[Records from a dataset]
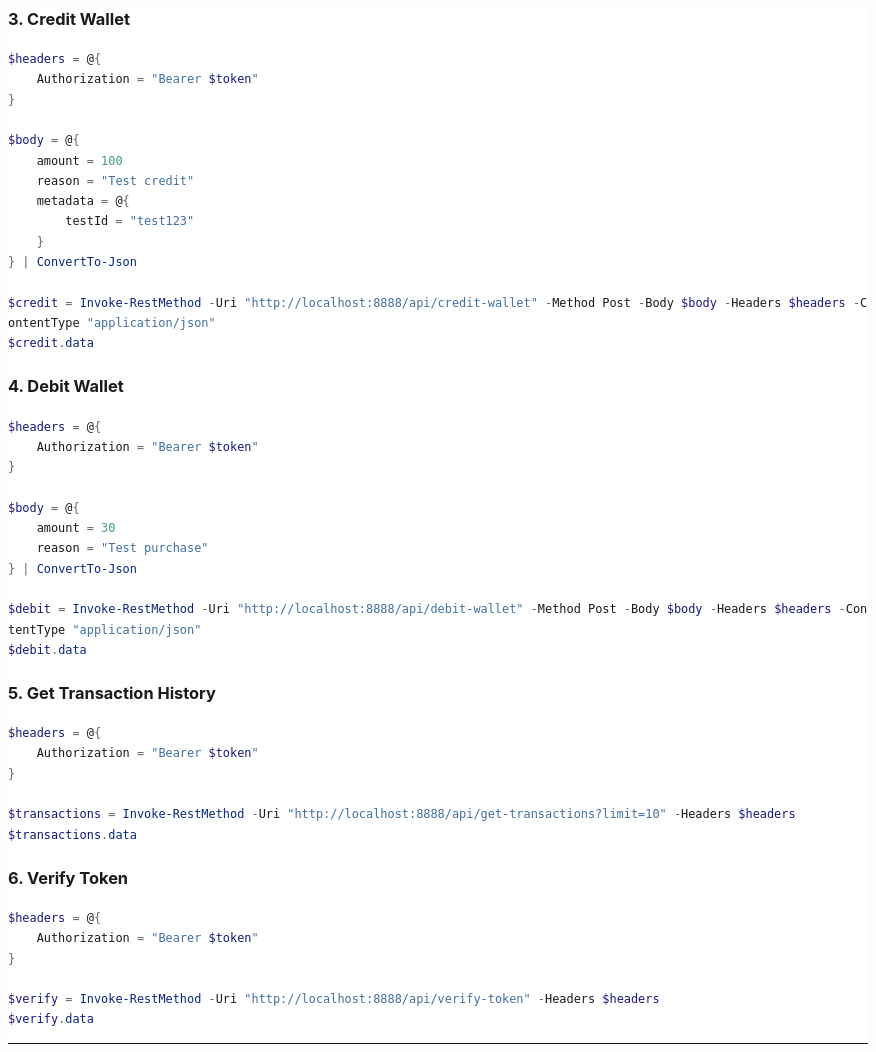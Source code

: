 ### 3. Credit Wallet

```powershell
$headers = @{
    Authorization = "Bearer $token"
}

$body = @{
    amount = 100
    reason = "Test credit"
    metadata = @{
        testId = "test123"
    }
} | ConvertTo-Json

$credit = Invoke-RestMethod -Uri "http://localhost:8888/api/credit-wallet" -Method Post -Body $body -Headers $headers -ContentType "application/json"
$credit.data
```

### 4. Debit Wallet

```powershell
$headers = @{
    Authorization = "Bearer $token"
}

$body = @{
    amount = 30
    reason = "Test purchase"
} | ConvertTo-Json

$debit = Invoke-RestMethod -Uri "http://localhost:8888/api/debit-wallet" -Method Post -Body $body -Headers $headers -ContentType "application/json"
$debit.data
```

### 5. Get Transaction History

```powershell
$headers = @{
    Authorization = "Bearer $token"
}

$transactions = Invoke-RestMethod -Uri "http://localhost:8888/api/get-transactions?limit=10" -Headers $headers
$transactions.data
```

### 6. Verify Token

```powershell
$headers = @{
    Authorization = "Bearer $token"
}

$verify = Invoke-RestMethod -Uri "http://localhost:8888/api/verify-token" -Headers $headers
$verify.data
```

---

Aim of the task -> Copy every line above exactly, leaving no picture in the copy.

Exercise solution ->
Source code

: ### 3. Credit Wallet

```powershell
$headers = @{
    Authorization = "Bearer $token"
}

$body = @{
    amount = 100
    reason = "Test credit"
    metadata = @{
        testId = "test123"
    }
} | ConvertTo-Json

$credit = Invoke-RestMethod -Uri "http://localhost:8888/api/credit-wallet" -Method Post -Body $body -Headers $headers -ContentType "application/json"
$credit.data
```

### 4. Debit Wallet

```powershell
$headers = @{
    Authorization = "Bearer $token"
}

$body = @{
    amount = 30
    reason = "Test purchase"
} | ConvertTo-Json

$debit = Invoke-RestMethod -Uri "http://localhost:8888/api/debit-wallet" -Method Post -Body $body -Headers $headers -ContentType "application/json"
$debit.data
```

### 5. Get Transaction History

```powershell
$headers = @{
    Authorization = "Bearer $token"
}

$transactions = Invoke-RestMethod -Uri "http://localhost:8888/api/get-transactions?limit=10" -Headers $headers
$transactions.data
```

### 6. Verify Token

```powershell
$headers = @{
    Authorization = "Bearer $token"
}

$verify = Invoke-RestMethod -Uri "http://localhost:8888/api/verify-token" -Headers $headers
$verify.data
```

---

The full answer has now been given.